I still like working in this industry because you can still find interesting problems to solve if you hunt for them, but they're getting harder to find and it increasingly seems like making good technical decisions is penalized.
It's sad to see even on HN how many comments are so dismissive of technical skills and ambitions, though I guess we've had more than a generation of engineers join the field because it was the easiest way to make the most money.
For a brief moment on Friday I thought "maybe I'm too cynical! Maybe there still are places where tech actually matters."
Not surprised it looks like that hope will be inverted almost immediately. I also suspect the takeaway from this will be the final nail in the coffin for any future debates between engineering and people who are only interested in next quarters revenue numbers.
Most of the employees values do not align with a non profit, even if executives like Ilya do.
By firing Altman and trying to remind the world they are a non profit that answers to no one they are also telling their employees to fuck off on all that equity they signed on for.
So the future of AI is in the hands of leadership that's slick talking but really only there to make a quick buck, built by teams of engineers whose only motivation is getting highly paid.
I don't begrudge those that are only in it for the money, but that's not the view of tech that got me excited and into this industry many years ago.

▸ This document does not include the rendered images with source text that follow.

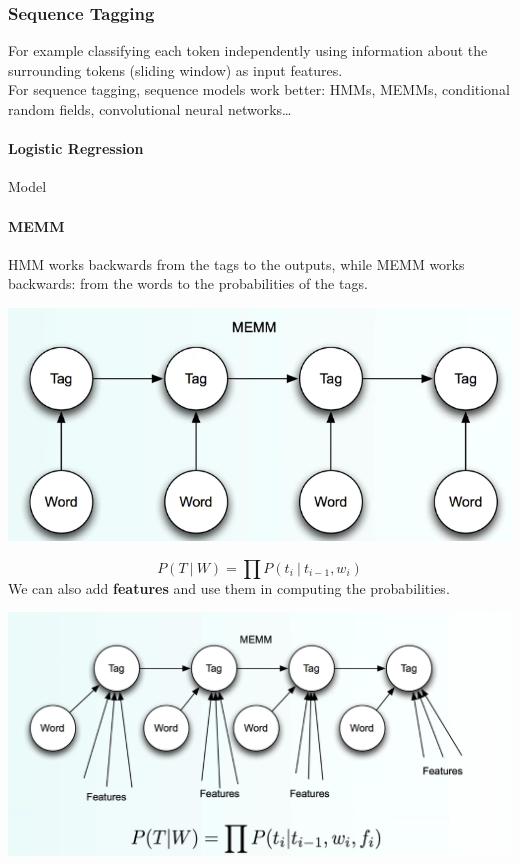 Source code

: \documentclass[10pt]{report}
\begin{document}
\subsubsection{Sequence Tagging} For example classifying each token independently using information about the surrounding tokens (sliding window) as input features.\\
For sequence tagging, sequence models work better: HMMs, MEMMs, conditional random fields, convolutional neural networks\ldots
\paragraph{Logistic Regression} Model %
\paragraph{MEMM} HMM works backwards from the tags to the outputs, while MEMM works backwards: from the words to the probabilities of the tags.
\begin{center}
	\includegraphics[scale=0.5]{16.png}
\end{center}
$$P(T\:|\:W) = \prod P(t_i\:|\:t_{i-1}, w_i)$$
We can also add \textbf{features} and use them in computing the probabilities.
\begin{center}
	\includegraphics[scale=0.33]{17.png}
\end{center}
\end{document}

The point of my comment is that for a moment I thought maybe I was wrong about my view of tech today, but it's very clear that I'm not. It sounds like the reality is going to end up that the handful of truly technical people in the company will be pushed out, and the vast majority of people even on HN will cheer this.
But I’m hopeful that AI will at least win by open source. Like Linux did. “Linux” wasn’t a 100 billion startup with a glitzy CEO, but it ate the world anyway.